Part III · Chapter 9

Convolutional Neural Networks

Convolutional networks exploit the spatial structure of images through local connectivity and parameter sharing. This chapter derives the convolution operation rigorously, analyses translation equivariance, and traces the architectural evolution from LeNet to EfficientNet.

1. Discrete Convolution

The 1D discrete convolution of signal \(x\) with filter (kernel) \(h\) is:

\[ (x * h)[n] = \sum_{k=-\infty}^{\infty} x[k]\,h[n-k] \]

In deep learning, we commonly use cross-correlation (the filter is not flipped), but the operation is still called convolution by convention:

\[ (x \star h)[n] = \sum_{k=0}^{K-1} x[n+k]\,h[k] \]

2D Convolution for Images

For a 2D input \(\mathbf{X} \in \mathbb{R}^{H \times W}\) and kernel \(\mathbf{K} \in \mathbb{R}^{K_h \times K_w}\):

\[ \mathbf{Y}[i,j] = \sum_{m=0}^{K_h-1}\sum_{n=0}^{K_w-1} \mathbf{X}[i \cdot s + m,\; j \cdot s + n]\;\mathbf{K}[m,n] \]

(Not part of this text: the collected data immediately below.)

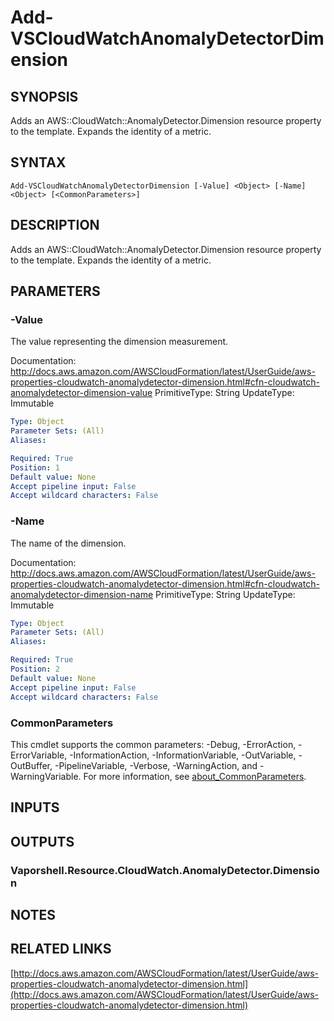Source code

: # Add-VSCloudWatchAnomalyDetectorDimension

## SYNOPSIS
Adds an AWS::CloudWatch::AnomalyDetector.Dimension resource property to the template.
Expands the identity of a metric.

## SYNTAX

```
Add-VSCloudWatchAnomalyDetectorDimension [-Value] <Object> [-Name] <Object> [<CommonParameters>]
```

## DESCRIPTION
Adds an AWS::CloudWatch::AnomalyDetector.Dimension resource property to the template.
Expands the identity of a metric.

## PARAMETERS

### -Value
The value representing the dimension measurement.

Documentation: http://docs.aws.amazon.com/AWSCloudFormation/latest/UserGuide/aws-properties-cloudwatch-anomalydetector-dimension.html#cfn-cloudwatch-anomalydetector-dimension-value
PrimitiveType: String
UpdateType: Immutable

```yaml
Type: Object
Parameter Sets: (All)
Aliases:

Required: True
Position: 1
Default value: None
Accept pipeline input: False
Accept wildcard characters: False
```

### -Name
The name of the dimension.

Documentation: http://docs.aws.amazon.com/AWSCloudFormation/latest/UserGuide/aws-properties-cloudwatch-anomalydetector-dimension.html#cfn-cloudwatch-anomalydetector-dimension-name
PrimitiveType: String
UpdateType: Immutable

```yaml
Type: Object
Parameter Sets: (All)
Aliases:

Required: True
Position: 2
Default value: None
Accept pipeline input: False
Accept wildcard characters: False
```

### CommonParameters
This cmdlet supports the common parameters: -Debug, -ErrorAction, -ErrorVariable, -InformationAction, -InformationVariable, -OutVariable, -OutBuffer, -PipelineVariable, -Verbose, -WarningAction, and -WarningVariable. For more information, see [about_CommonParameters](http://go.microsoft.com/fwlink/?LinkID=113216).

## INPUTS

## OUTPUTS

### Vaporshell.Resource.CloudWatch.AnomalyDetector.Dimension
## NOTES

## RELATED LINKS

[http://docs.aws.amazon.com/AWSCloudFormation/latest/UserGuide/aws-properties-cloudwatch-anomalydetector-dimension.html](http://docs.aws.amazon.com/AWSCloudFormation/latest/UserGuide/aws-properties-cloudwatch-anomalydetector-dimension.html)

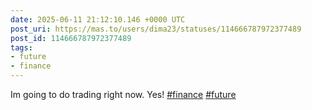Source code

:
 ```yaml
---
date: 2025-06-11 21:12:10.146 +0000 UTC
post_uri: https://mas.to/users/dima23/statuses/114666787972377489
post_id: 114666787972377489
tags:
- future
- finance
---
```

Im going to do trading right now. Yes! [#finance](https://mas.to/tags/finance) [#future](https://mas.to/tags/future)


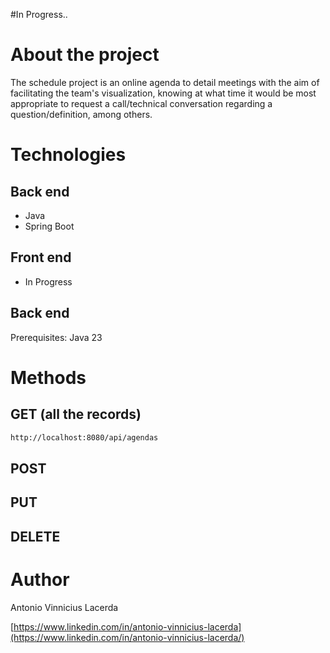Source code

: #In Progress..
#

# About the project
The schedule project is an online agenda to detail meetings with the aim of facilitating the team's visualization, knowing at what time it would be most appropriate to request a call/technical conversation regarding a question/definition, among others.


# Technologies
## Back end
- Java
- Spring Boot

## Front end
- In Progress

## Back end
Prerequisites: Java 23


# Methods
## GET (all the records)
```bash
http://localhost:8080/api/agendas
```

## POST

## PUT

## DELETE


# Author

Antonio Vinnicius Lacerda

[https://www.linkedin.com/in/antonio-vinnicius-lacerda](https://www.linkedin.com/in/antonio-vinnicius-lacerda/)
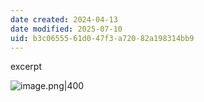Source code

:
 ```yaml
---
date created: 2024-04-13
date modified: 2025-07-10
uid: b3c06555-61d0-47f3-a720-82a198314bb9
---
```


excerpt

<!-- more -->

![image.png|400](https://imagehosting4picgo.oss-cn-beijing.aliyuncs.com/imagehosting/fix-dir%2Fpicgo%2Fpicgo-clipboard-images%2F2024%2F04%2F13%2F23-42-32-7f0c5a9db110fb479231a1f0fe7708f3-20240413234232-2a4e50.png)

where \(s\) is the stride. With zero-padding \(p\), the output size is:

\[ H_\mathrm{out} = \left\lfloor \frac{H + 2p - K_h}{s} \right\rfloor + 1, \qquad W_\mathrm{out} = \left\lfloor \frac{W + 2p - K_w}{s} \right\rfloor + 1 \]

Common choices: valid padding (\(p=0\), output shrinks), same padding (\(p = (K-1)/2\) for \(s=1\), output size preserved).

2. Convolution Operation Illustrated

Applying a 3×3 vertical-edge (Sobel-x) kernel to a 5×5 input (valid padding, stride 1) yields a 3×3 feature map. Purple region: the receptive field for output element (0,0).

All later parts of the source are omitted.